TASK TO CARRY OUT
Go to the line that includes "The obvious design" and retype it, then every line after it to the end of the data, adding nothing.

____ DATA UNDER STUDY

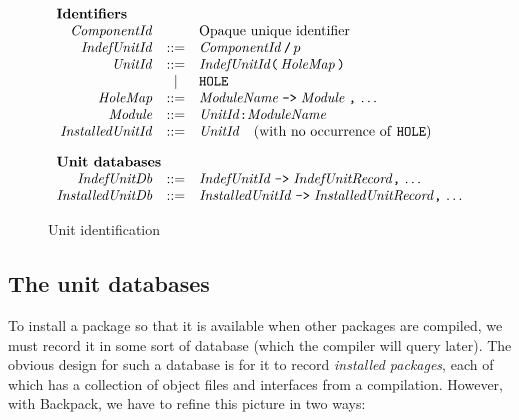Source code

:\documentclass{article}
\newcommand{\I}[1]{\ensuremath{\mathit{#1}}}
\begin{document}
\begin{figure}[htpb]
$$
\begin{array}{rcll}
\multicolumn{3}{l}{\mbox{\bf Identifiers}} \\
  \I{ComponentId} &  & \mbox{Opaque unique identifier} \\
  \I{IndefUnitId} & ::= & \I{ComponentId}\, \verb|/|\, p  \\
  \I{UnitId} & ::= & \I{IndefUnitId} \verb|(|\, \I{HoleMap}\, \verb|)|  \\
              & | & \verb|HOLE| \\
  \I{HoleMap} & ::= & \I{ModuleName}\; \verb|->|\; \I{Module}\; \verb|,|\, \ldots \\
  \I{Module} & ::= & \I{UnitId} \verb|:| \I{ModuleName}  \\
  \I{InstalledUnitId} & ::= & \I{UnitId} \quad \mbox{(with no occurrence of \texttt{HOLE})} \\[1em]
\multicolumn{3}{l}{\mbox{\bf Unit databases}} \\
  \I{IndefUnitDb} & ::= & \I{IndefUnitId} \; \verb|->| \; \I{IndefUnitRecord} \verb|,|\, \ldots \\
  \I{InstalledUnitDb} & ::= & \I{InstalledUnitId} \; \verb|->| \; \I{InstalledUnitRecord} \verb|,|\, \ldots \\
\end{array}
$$
\caption{Unit identification} \label{fig:ids}
\end{figure}

\subsection{The unit databases}

To install a package so that it is available when other packages are compiled,
we must record it in some sort of database (which the compiler will query later).
The obvious design for such a database is for it to record \emph{installed packages},
each of which has a collection of object files and interfaces from a compilation.
However, with Backpack, we have to refine this picture in two ways:
\end{document}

________

SOLUTION TO THE PROBLEM
The obvious design for such a database is for it to record \emph{installed packages},
each of which has a collection of object files and interfaces from a compilation.
However, with Backpack, we have to refine this picture in two ways:
\end{document}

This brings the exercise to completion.